No Verity a Julie é extraordinária neste aspecto; aqui, ela vai fazendo as coisas tentativamente, aprendendo com as suas experiências. Por vezes corre-lhe mal - uma situação particular em que achava que estava no controlo ia-se virando contra ela -, mas a Julie é destemida e tem uma imensa vontade de aprender e melhorar.
Outros pontos de interesse prendem-se com algumas questões sociais, e os tipos de preconceito que prevalecem na pequena sociedade que rodeia a propriedade. Temos Mary, a bibliotecária da terra, que tem algum tipo de deficiência física no rosto e que é surda, o que condiciona a percepção que as pessoas têm dela. (A certo ponto, também a própria Julie assume coisas acerca da Mary que não devia.)

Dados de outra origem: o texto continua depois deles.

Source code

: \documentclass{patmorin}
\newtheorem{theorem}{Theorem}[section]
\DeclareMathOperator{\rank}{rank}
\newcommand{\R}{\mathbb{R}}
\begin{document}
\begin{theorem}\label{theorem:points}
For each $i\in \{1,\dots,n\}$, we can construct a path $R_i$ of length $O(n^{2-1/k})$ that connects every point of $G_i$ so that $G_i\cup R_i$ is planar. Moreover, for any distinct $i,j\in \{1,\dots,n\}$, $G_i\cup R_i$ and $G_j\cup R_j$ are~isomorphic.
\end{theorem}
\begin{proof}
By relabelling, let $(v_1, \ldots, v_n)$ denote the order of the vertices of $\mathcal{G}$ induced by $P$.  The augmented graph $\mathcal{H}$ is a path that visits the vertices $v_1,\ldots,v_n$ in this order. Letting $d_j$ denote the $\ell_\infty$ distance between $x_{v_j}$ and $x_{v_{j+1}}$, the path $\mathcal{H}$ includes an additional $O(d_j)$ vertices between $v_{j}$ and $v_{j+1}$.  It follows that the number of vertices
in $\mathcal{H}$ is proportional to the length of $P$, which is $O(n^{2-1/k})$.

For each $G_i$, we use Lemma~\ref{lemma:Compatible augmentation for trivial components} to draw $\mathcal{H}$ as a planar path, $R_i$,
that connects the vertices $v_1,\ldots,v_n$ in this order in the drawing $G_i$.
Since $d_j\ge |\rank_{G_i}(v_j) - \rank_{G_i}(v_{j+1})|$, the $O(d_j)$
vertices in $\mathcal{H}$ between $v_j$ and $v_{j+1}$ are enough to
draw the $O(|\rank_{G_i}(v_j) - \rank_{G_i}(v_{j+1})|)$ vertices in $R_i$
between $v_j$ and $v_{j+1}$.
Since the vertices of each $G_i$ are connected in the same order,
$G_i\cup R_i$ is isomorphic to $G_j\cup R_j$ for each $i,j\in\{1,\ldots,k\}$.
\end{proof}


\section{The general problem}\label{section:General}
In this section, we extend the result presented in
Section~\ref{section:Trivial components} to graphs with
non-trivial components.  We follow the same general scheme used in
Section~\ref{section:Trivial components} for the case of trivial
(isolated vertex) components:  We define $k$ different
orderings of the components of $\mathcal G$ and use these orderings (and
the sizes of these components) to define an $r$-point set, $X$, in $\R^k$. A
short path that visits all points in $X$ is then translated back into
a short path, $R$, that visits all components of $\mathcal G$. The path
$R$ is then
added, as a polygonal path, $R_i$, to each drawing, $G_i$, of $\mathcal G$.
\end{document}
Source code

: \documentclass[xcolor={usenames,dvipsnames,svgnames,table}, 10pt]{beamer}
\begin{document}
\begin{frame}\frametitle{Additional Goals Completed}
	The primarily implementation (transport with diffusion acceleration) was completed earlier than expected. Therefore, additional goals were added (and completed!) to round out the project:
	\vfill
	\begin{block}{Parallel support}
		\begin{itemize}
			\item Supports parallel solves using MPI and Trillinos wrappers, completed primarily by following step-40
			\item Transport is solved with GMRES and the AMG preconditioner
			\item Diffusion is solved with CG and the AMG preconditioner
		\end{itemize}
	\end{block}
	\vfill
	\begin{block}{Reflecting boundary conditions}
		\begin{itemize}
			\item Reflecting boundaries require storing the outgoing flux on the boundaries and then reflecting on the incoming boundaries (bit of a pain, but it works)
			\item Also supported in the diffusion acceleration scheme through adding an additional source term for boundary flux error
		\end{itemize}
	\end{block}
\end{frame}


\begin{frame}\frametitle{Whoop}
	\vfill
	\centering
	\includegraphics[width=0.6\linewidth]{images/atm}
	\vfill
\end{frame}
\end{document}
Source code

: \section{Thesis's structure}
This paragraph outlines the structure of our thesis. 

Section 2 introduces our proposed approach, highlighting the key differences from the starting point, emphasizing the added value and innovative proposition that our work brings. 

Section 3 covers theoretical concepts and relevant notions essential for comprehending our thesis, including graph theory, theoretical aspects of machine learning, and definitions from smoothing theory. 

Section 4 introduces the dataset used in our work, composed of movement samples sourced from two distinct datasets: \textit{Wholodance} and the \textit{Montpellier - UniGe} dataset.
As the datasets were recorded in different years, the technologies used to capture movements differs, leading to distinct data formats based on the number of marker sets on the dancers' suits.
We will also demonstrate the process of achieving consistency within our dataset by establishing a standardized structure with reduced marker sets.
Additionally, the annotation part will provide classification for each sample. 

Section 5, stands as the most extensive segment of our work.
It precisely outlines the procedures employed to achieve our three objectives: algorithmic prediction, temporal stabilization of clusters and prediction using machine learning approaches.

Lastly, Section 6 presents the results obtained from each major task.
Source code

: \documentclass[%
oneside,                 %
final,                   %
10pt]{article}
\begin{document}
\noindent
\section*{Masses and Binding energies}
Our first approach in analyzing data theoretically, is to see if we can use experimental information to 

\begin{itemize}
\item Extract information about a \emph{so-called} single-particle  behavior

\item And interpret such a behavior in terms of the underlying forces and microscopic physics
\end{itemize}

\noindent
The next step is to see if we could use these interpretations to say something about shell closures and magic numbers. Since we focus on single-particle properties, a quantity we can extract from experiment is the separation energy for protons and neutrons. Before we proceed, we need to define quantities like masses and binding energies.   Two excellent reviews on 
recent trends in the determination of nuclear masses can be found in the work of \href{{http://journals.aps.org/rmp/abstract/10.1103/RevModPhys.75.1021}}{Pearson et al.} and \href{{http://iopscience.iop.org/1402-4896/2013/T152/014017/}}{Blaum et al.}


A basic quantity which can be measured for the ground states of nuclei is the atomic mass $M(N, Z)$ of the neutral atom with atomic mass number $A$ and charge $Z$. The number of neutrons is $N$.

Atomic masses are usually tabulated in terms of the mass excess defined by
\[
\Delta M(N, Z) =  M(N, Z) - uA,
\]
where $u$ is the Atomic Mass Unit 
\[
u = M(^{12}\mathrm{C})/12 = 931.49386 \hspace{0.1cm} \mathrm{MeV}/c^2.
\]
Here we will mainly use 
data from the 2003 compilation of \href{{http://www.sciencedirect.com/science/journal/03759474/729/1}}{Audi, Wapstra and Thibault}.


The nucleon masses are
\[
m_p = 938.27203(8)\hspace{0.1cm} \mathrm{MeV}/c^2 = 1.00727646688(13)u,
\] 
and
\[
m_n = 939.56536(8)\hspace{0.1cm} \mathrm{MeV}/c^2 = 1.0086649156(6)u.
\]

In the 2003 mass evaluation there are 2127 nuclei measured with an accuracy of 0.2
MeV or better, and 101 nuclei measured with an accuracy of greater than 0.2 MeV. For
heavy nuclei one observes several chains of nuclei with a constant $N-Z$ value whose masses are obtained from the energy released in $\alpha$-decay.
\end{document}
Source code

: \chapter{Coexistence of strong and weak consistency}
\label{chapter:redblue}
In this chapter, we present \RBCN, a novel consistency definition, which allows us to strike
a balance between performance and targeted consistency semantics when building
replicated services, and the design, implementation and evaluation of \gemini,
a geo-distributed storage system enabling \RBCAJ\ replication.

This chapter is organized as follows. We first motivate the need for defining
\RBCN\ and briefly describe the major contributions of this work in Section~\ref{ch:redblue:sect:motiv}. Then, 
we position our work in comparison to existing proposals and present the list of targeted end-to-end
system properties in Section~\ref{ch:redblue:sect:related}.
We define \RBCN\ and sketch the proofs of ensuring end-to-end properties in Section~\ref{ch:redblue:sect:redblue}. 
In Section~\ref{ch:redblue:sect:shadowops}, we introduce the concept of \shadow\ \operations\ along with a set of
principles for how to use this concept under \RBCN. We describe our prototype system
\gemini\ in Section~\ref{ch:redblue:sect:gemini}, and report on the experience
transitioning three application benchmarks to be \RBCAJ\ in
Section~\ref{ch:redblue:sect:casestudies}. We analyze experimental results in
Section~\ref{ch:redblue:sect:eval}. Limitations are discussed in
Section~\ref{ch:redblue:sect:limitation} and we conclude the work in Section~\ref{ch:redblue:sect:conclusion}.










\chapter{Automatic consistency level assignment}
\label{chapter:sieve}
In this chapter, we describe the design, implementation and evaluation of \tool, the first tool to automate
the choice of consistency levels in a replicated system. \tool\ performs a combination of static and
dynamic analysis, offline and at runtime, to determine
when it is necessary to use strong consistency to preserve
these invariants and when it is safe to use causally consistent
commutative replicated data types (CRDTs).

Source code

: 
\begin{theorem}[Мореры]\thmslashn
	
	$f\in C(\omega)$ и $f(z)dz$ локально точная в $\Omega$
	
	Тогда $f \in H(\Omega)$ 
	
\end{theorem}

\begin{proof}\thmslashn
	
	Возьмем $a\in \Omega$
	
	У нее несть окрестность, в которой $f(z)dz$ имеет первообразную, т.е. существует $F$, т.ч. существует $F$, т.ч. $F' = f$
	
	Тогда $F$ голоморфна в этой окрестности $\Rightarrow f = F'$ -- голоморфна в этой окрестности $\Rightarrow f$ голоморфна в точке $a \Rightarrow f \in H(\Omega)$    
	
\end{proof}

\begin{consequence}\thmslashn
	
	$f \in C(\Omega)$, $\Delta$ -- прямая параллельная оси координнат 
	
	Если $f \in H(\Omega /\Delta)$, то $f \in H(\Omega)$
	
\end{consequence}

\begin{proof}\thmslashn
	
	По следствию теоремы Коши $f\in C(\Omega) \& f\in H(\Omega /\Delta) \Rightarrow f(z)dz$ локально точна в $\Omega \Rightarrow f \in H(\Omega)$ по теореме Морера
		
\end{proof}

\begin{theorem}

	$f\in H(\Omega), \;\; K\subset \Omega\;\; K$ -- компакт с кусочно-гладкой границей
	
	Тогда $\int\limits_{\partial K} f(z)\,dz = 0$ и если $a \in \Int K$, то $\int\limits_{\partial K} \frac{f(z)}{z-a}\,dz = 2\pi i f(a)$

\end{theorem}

Temos uma exploração de desejos e sexualidade por parte da Julie, que reconhece que se sente atraída por ambos os sexos; e uma visita a um espectáculo de variedades apresenta-a a uma cantora trans. Numa época em que estas vivências nem sequer eram reconhecidas, quanto mais terem um nome, é de partir o coração ver as pessoas não poderem ser exactamente quem são, ou explorarem livremente o que querem porque nem se falava disso.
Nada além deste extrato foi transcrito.